**Your instructions**
The answer must be an exact copy of the entries below, with no images in it.

**Source material**

*** Begin section ***

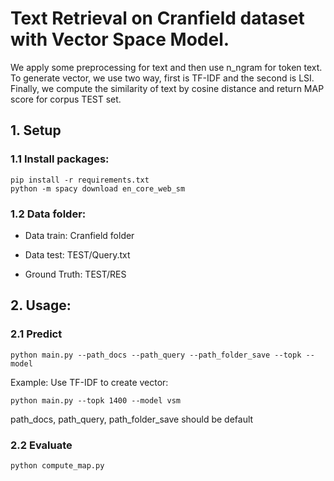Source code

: # Text Retrieval on Cranfield dataset with Vector Space Model.

We apply some preprocessing for text and then use n_ngram for token text. To generate vector, we use two way, first is TF-IDF and the second is LSI. Finally, we compute the similarity of text by cosine distance and return MAP score for corpus TEST set.

## 1. Setup

### 1.1 Install packages:
```
pip install -r requirements.txt
python -m spacy download en_core_web_sm
```

### 1.2 Data folder:
- Data train: Cranfield folder

- Data test: TEST/Query.txt

- Ground Truth: TEST/RES


## 2. Usage:

### 2.1 Predict
```
python main.py --path_docs --path_query --path_folder_save --topk --model
```
Example:
Use TF-IDF to create vector:
```
python main.py --topk 1400 --model vsm
```
path_docs, path_query, path_folder_save should be default

### 2.2 Evaluate
```
python compute_map.py
```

*** End section ***

**Task answer**
Source code

: # Text Retrieval on Cranfield dataset with Vector Space Model.

We apply some preprocessing for text and then use n_ngram for token text. To generate vector, we use two way, first is TF-IDF and the second is LSI. Finally, we compute the similarity of text by cosine distance and return MAP score for corpus TEST set.

## 1. Setup

### 1.1 Install packages:
```
pip install -r requirements.txt
python -m spacy download en_core_web_sm
```

### 1.2 Data folder:
- Data train: Cranfield folder

- Data test: TEST/Query.txt

- Ground Truth: TEST/RES


## 2. Usage:

### 2.1 Predict
```
python main.py --path_docs --path_query --path_folder_save --topk --model
```
Example:
Use TF-IDF to create vector:
```
python main.py --topk 1400 --model vsm
```
path_docs, path_query, path_folder_save should be default

### 2.2 Evaluate
```
python compute_map.py
```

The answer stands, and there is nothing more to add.